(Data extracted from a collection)
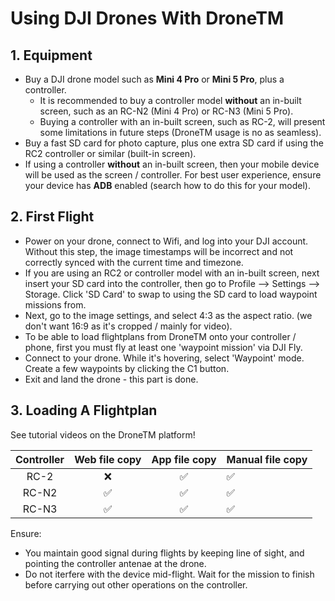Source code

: # Using DJI Drones With DroneTM

## 1. Equipment

- Buy a DJI drone model such as **Mini 4 Pro** or **Mini 5 Pro**, plus a controller.
  - It is recommended to buy a controller model **without** an in-built screen,
    such as an RC-N2 (Mini 4 Pro) or RC-N3 (Mini 5 Pro).
  - Buying a controller with an in-built screen, such as RC-2, will present
    some limitations in future steps (DroneTM usage is no as seamless).
- Buy a fast SD card for photo capture, plus one extra SD card if using
  the RC2 controller or similar (built-in screen).
- If using a controller **without** an in-built screen, then your mobile
  device will be used as the screen / controller. For best user experience,
  ensure your device has **ADB** enabled (search how to do this for your model).

## 2. First Flight

- Power on your drone, connect to Wifi, and log into your DJI account.
  Without this step, the image timestamps will be incorrect and not
  correctly synced with the current time and timezone.
- If you are using an RC2 or controller model with an in-built screen,
  next insert your SD card into the controller, then go to
  Profile --> Settings --> Storage. Click 'SD Card' to swap to using the
  SD card to load waypoint missions from.
- Next, go to the image settings, and select 4:3 as the aspect ratio.
  (we don't want 16:9 as it's cropped / mainly for video).
- To be able to load flightplans from DroneTM onto your controller / phone,
  first you must fly at least one 'waypoint mission' via DJI Fly.
- Connect to your drone. While it's hovering, select 'Waypoint' mode.
  Create a few waypoints by clicking the C1 button.
- Exit and land the drone - this part is done.

## 3. Loading A Flightplan

See tutorial videos on the DroneTM platform!

<!-- prettier-ignore-start -->
| Controller | Web file copy | App file copy | Manual file copy |
|:------:|:-------:|:-------:|:--------|
| RC-2 | ❌ | ✅ | ✅ |
| RC-N2 | ✅ | ✅ | ✅ |
| RC-N3 | ✅ | ✅ | ✅ |
<!-- prettier-ignore-end -->

Ensure:

- You maintain good signal during flights by keeping line of sight,
  and pointing the controller antenae at the drone.
- Do not iterfere with the device mid-flight. Wait for the mission
  to finish before carrying out other operations on the controller.
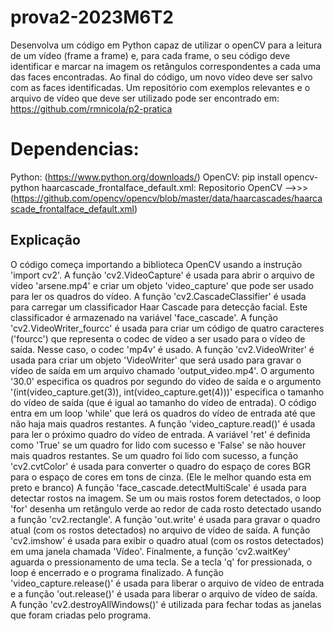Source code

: # prova2-2023M6T2
Desenvolva um código em Python capaz de utilizar o openCV para a leitura de um vídeo (frame a frame) e, para cada frame, o seu código deve identificar e marcar na imagem os retângulos correspondentes a cada uma das faces encontradas. Ao final do código, um novo vídeo deve ser salvo com as faces identificadas.
Um repositório com exemplos relevantes e o arquivo de vídeo que deve ser utilizado pode ser encontrado em: https://github.com/rmnicola/p2-pratica
# Dependencias:
Python: (https://www.python.org/downloads/) 
OpenCV: pip install opencv-python
haarcascade_frontalface_default.xml: Repositorio OpenCV  -->>> (https://github.com/opencv/opencv/blob/master/data/haarcascades/haarcascade_frontalface_default.xml) 
## Explicação
O código começa importando a biblioteca OpenCV usando a instrução 'import cv2'.
A função 'cv2.VideoCapture' é usada para abrir o arquivo de vídeo 'arsene.mp4' e criar um objeto 'video_capture' que pode ser usado para ler os quadros do vídeo.
A função 'cv2.CascadeClassifier' é usada para carregar um classificador Haar Cascade para detecção facial. Este classificador é armazenado na variável 'face_cascade'.
A função 'cv2.VideoWriter_fourcc' é usada para criar um código de quatro caracteres ('fourcc') que representa o codec de vídeo a ser usado para o vídeo de saída. Nesse caso, o codec 'mp4v' é usado.
A função 'cv2.VideoWriter' é usada para criar um objeto 'VideoWriter' que será usado para gravar o vídeo de saída em um arquivo chamado 'output_video.mp4'. O argumento '30.0' especifica os quadros por segundo do vídeo de saída e o argumento '(int(video_capture.get(3)), int(video_capture.get(4)))' especifica o tamanho do vídeo de saída (que é igual ao tamanho do vídeo de entrada).
O código entra em um loop 'while' que lerá os quadros do vídeo de entrada até que não haja mais quadros restantes.
A função 'video_capture.read()' é usada para ler o próximo quadro do vídeo de entrada. A variável 'ret' é definida como 'True' se um quadro for lido com sucesso e 'False' se não houver mais quadros restantes.
Se um quadro foi lido com sucesso, a função 'cv2.cvtColor' é usada para converter o quadro do espaço de cores BGR para o espaço de cores em tons de cinza. (Ele le melhor quando esta em preto e branco)
A função 'face_cascade.detectMultiScale' é usada para detectar rostos na imagem.
Se um ou mais rostos forem detectados, o loop 'for' desenha um retângulo verde ao redor de cada rosto detectado usando a função 'cv2.rectangle'.
A função 'out.write' é usada para gravar o quadro atual (com os rostos detectados) no arquivo de vídeo de saída.
A função 'cv2.imshow' é usada para exibir o quadro atual (com os rostos detectados) em uma janela chamada 'Vídeo'.
Finalmente, a função 'cv2.waitKey' aguarda o pressionamento de uma tecla. Se a tecla 'q' for pressionada, o loop é encerrado e o programa finalizado.
A função 'video_capture.release()' é usada para liberar o arquivo de vídeo de entrada e a função 'out.release()' é usada para liberar o arquivo de vídeo de saída.
A função 'cv2.destroyAllWindows()' é utilizada para fechar todas as janelas que foram criadas pelo programa.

Brief — Could you output the lines above, exactly as written, from the one containing "A função 'cv2.imshow'" through the last, with both ends included and no others?

Expected answer —
A função 'cv2.imshow' é usada para exibir o quadro atual (com os rostos detectados) em uma janela chamada 'Vídeo'.
Finalmente, a função 'cv2.waitKey' aguarda o pressionamento de uma tecla. Se a tecla 'q' for pressionada, o loop é encerrado e o programa finalizado.
A função 'video_capture.release()' é usada para liberar o arquivo de vídeo de entrada e a função 'out.release()' é usada para liberar o arquivo de vídeo de saída.
A função 'cv2.destroyAllWindows()' é utilizada para fechar todas as janelas que foram criadas pelo programa.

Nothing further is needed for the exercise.